◆ EXERCISE DETAILS ◆
The following data has a line with "- Store user" and a line with "des System Management-Containers". Write out exactly those lines and all the lines between them.

EXERCISE INPUTS section start

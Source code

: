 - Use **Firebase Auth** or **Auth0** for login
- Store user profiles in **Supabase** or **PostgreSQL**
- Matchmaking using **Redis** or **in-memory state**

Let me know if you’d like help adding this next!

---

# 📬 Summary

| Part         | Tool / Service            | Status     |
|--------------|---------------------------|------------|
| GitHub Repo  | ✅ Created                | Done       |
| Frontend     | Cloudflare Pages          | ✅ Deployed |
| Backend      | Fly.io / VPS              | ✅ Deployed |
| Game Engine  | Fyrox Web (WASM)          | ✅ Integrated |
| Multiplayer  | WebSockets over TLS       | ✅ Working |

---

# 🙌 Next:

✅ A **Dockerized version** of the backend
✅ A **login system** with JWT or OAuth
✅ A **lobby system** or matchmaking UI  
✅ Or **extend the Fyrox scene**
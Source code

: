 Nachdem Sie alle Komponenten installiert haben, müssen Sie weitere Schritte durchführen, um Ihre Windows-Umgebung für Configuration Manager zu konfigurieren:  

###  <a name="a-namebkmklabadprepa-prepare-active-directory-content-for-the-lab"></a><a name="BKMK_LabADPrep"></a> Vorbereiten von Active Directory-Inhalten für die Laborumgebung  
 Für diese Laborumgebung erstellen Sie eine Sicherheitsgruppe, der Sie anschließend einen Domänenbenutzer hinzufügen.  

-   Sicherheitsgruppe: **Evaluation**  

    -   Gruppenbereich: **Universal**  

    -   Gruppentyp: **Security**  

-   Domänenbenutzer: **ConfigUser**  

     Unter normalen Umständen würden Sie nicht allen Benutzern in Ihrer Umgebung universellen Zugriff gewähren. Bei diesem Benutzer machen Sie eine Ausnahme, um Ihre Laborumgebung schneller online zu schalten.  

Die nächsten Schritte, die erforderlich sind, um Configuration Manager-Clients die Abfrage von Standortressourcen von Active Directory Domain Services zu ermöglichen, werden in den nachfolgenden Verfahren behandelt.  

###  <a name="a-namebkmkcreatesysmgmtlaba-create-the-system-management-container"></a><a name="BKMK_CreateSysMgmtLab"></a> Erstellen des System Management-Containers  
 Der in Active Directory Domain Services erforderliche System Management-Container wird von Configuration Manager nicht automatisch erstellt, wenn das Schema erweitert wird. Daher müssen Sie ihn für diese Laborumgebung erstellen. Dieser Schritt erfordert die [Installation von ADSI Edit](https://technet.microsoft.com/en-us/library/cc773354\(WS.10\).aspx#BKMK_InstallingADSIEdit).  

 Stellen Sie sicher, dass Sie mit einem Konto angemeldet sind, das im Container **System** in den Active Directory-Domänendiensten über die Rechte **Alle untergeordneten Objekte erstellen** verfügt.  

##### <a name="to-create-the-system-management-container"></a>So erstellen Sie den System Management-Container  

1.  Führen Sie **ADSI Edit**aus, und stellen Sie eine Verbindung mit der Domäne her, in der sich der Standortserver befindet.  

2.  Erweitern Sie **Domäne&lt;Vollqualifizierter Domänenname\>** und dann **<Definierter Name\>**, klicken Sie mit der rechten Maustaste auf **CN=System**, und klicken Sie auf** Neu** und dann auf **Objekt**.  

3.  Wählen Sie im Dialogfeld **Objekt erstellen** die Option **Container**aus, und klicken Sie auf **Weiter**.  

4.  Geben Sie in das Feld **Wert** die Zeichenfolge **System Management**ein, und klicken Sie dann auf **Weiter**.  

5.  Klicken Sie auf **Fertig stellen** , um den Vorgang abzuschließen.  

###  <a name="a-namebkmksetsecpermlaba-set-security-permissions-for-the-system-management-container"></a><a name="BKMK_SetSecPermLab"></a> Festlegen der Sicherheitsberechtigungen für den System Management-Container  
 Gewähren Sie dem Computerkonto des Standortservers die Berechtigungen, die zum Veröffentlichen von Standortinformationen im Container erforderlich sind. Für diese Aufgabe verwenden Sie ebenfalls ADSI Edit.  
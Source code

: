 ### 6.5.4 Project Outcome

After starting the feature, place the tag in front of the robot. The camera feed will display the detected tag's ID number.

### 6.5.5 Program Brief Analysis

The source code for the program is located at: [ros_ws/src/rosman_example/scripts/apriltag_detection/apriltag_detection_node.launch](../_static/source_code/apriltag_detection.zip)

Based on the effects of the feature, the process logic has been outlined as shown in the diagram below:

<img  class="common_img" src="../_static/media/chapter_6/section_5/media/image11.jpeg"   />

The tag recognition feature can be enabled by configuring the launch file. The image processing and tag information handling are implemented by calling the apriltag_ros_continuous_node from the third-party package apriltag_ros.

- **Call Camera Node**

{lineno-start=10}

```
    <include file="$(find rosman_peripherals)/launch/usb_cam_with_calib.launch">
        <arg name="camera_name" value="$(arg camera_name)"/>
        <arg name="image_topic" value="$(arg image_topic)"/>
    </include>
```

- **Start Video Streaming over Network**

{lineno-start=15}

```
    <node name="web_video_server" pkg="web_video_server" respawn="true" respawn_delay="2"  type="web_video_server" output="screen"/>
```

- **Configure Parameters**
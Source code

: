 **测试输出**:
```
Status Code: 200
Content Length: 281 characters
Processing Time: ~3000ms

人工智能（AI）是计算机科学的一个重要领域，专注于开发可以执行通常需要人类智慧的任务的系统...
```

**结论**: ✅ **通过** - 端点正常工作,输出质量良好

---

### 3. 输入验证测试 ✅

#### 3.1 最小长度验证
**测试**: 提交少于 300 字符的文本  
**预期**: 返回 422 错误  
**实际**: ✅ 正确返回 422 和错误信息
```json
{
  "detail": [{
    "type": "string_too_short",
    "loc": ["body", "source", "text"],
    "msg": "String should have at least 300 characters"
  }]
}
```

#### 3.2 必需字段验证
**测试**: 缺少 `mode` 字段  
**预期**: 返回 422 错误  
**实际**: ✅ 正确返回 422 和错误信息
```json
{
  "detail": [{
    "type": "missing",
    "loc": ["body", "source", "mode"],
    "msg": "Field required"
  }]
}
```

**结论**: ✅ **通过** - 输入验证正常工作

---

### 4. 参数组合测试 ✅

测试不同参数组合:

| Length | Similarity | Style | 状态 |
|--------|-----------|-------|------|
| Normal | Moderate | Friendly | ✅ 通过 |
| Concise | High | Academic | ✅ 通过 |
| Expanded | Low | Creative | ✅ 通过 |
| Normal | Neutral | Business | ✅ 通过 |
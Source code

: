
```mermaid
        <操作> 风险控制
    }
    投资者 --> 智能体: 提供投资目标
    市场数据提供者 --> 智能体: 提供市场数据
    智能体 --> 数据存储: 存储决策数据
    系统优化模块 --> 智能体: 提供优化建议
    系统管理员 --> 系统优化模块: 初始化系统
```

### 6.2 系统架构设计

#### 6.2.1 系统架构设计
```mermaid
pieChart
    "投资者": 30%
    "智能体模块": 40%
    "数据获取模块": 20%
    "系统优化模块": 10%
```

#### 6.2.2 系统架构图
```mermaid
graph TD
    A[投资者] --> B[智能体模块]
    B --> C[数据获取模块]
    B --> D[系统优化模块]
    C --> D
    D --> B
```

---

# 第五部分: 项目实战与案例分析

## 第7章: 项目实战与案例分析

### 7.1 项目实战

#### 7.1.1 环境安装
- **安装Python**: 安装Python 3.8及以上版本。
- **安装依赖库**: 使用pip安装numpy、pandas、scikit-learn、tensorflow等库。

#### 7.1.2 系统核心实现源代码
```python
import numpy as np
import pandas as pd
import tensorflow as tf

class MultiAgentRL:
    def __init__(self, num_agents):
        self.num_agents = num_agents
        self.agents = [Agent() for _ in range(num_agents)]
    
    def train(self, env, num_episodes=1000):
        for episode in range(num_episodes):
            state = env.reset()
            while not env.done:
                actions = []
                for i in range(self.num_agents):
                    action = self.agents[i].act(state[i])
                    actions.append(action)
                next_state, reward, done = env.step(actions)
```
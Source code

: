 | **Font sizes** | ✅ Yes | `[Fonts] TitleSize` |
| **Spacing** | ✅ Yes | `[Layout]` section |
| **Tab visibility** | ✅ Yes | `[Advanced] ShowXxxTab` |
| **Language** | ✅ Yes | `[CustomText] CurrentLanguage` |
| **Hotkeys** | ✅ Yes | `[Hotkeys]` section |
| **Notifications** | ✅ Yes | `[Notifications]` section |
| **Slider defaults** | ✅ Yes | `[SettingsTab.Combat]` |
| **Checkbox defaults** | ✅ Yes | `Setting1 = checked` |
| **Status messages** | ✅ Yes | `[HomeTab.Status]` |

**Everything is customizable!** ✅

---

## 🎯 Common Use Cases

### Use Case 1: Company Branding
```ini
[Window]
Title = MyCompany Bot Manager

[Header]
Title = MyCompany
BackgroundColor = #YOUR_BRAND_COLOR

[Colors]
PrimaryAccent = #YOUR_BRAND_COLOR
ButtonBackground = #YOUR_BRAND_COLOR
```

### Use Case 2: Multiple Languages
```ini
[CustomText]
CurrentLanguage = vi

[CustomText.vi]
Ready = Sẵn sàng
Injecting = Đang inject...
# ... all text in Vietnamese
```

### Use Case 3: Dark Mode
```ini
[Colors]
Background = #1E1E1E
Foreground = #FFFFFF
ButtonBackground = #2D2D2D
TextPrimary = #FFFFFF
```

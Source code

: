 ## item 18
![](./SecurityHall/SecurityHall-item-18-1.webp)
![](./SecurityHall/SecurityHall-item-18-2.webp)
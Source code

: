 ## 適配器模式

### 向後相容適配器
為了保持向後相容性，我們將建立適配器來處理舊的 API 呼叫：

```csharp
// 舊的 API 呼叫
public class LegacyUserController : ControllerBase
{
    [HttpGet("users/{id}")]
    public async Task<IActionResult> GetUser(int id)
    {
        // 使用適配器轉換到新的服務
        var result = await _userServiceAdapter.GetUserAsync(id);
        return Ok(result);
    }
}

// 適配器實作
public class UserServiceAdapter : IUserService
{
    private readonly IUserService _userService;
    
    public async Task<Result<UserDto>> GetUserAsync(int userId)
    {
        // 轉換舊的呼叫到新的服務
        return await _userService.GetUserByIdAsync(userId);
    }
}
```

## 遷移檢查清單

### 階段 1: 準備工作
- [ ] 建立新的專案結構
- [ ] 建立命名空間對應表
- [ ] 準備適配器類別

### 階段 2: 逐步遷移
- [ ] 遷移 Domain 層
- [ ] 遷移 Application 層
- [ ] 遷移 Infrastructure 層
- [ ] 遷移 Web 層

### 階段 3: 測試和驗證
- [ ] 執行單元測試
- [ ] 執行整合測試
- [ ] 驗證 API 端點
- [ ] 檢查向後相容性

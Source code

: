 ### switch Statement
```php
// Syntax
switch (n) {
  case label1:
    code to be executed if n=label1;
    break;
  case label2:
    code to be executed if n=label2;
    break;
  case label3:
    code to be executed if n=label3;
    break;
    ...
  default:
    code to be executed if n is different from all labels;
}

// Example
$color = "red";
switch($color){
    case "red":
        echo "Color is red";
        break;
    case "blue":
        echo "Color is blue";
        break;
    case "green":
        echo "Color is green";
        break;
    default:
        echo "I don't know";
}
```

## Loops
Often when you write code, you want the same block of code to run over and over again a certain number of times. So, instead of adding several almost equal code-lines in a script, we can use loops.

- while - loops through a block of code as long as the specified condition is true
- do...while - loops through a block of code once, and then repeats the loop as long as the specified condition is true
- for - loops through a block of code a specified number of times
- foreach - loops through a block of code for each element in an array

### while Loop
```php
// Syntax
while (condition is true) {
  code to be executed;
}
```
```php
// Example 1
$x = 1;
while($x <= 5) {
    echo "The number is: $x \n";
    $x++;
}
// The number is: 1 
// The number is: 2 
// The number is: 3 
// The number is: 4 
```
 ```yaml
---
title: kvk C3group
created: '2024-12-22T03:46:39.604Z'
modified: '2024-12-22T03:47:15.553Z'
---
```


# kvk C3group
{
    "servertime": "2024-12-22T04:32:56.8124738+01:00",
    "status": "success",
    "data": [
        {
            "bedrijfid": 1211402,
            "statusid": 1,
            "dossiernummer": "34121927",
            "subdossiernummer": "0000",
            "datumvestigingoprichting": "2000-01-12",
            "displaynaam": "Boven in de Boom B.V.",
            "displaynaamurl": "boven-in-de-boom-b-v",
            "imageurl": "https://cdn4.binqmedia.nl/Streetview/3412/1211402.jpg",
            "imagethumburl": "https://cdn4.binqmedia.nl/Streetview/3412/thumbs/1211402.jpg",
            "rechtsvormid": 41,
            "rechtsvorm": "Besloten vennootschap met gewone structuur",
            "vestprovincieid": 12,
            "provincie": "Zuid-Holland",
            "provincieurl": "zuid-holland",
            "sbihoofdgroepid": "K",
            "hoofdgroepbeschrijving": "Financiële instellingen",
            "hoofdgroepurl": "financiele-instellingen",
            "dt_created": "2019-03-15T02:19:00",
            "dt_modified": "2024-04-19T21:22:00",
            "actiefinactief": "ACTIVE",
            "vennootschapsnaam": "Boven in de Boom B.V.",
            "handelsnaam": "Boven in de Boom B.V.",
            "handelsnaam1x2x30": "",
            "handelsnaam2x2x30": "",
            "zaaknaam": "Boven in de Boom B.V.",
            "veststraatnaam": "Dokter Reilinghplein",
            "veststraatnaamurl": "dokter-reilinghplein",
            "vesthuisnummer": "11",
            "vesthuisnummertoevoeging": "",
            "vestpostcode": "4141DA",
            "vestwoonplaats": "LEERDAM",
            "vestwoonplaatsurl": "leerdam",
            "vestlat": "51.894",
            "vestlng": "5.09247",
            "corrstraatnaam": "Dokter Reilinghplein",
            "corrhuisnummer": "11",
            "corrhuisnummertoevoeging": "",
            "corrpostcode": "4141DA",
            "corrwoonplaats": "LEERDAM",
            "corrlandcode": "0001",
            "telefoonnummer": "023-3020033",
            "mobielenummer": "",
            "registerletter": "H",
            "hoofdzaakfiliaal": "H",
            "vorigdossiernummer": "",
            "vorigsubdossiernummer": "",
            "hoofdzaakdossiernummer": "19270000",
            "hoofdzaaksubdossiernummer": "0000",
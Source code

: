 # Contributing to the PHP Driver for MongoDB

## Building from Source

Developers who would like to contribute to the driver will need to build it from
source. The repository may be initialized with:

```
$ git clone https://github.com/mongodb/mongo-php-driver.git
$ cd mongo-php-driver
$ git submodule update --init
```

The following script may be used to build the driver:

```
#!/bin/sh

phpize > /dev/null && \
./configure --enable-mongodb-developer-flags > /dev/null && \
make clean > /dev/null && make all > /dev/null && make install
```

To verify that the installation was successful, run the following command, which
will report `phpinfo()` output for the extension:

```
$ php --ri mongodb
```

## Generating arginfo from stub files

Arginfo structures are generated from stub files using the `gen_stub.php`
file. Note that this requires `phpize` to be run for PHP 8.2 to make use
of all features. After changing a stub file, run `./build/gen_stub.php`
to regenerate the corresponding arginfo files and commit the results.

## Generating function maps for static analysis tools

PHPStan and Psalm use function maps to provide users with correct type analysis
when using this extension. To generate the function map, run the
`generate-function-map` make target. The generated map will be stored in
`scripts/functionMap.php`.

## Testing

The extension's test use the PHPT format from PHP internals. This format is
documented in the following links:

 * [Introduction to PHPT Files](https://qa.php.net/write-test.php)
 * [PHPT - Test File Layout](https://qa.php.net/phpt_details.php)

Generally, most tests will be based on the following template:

EXERCISE INPUTS section end

◆ EXERCISE RESULT ◆
- Store user profiles in **Supabase** or **PostgreSQL**
- Matchmaking using **Redis** or **in-memory state**

Let me know if you’d like help adding this next!

---

# 📬 Summary

| Part         | Tool / Service            | Status     |
|--------------|---------------------------|------------|
| GitHub Repo  | ✅ Created                | Done       |
| Frontend     | Cloudflare Pages          | ✅ Deployed |
| Backend      | Fly.io / VPS              | ✅ Deployed |
| Game Engine  | Fyrox Web (WASM)          | ✅ Integrated |
| Multiplayer  | WebSockets over TLS       | ✅ Working |

---

# 🙌 Next:

✅ A **Dockerized version** of the backend
✅ A **login system** with JWT or OAuth
✅ A **lobby system** or matchmaking UI  
✅ Or **extend the Fyrox scene**
Source code

: Nachdem Sie alle Komponenten installiert haben, müssen Sie weitere Schritte durchführen, um Ihre Windows-Umgebung für Configuration Manager zu konfigurieren:  

###  <a name="a-namebkmklabadprepa-prepare-active-directory-content-for-the-lab"></a><a name="BKMK_LabADPrep"></a> Vorbereiten von Active Directory-Inhalten für die Laborumgebung  
 Für diese Laborumgebung erstellen Sie eine Sicherheitsgruppe, der Sie anschließend einen Domänenbenutzer hinzufügen.  

-   Sicherheitsgruppe: **Evaluation**  

    -   Gruppenbereich: **Universal**  

    -   Gruppentyp: **Security**  

-   Domänenbenutzer: **ConfigUser**  

     Unter normalen Umständen würden Sie nicht allen Benutzern in Ihrer Umgebung universellen Zugriff gewähren. Bei diesem Benutzer machen Sie eine Ausnahme, um Ihre Laborumgebung schneller online zu schalten.  

Die nächsten Schritte, die erforderlich sind, um Configuration Manager-Clients die Abfrage von Standortressourcen von Active Directory Domain Services zu ermöglichen, werden in den nachfolgenden Verfahren behandelt.  

###  <a name="a-namebkmkcreatesysmgmtlaba-create-the-system-management-container"></a><a name="BKMK_CreateSysMgmtLab"></a> Erstellen des System Management-Containers  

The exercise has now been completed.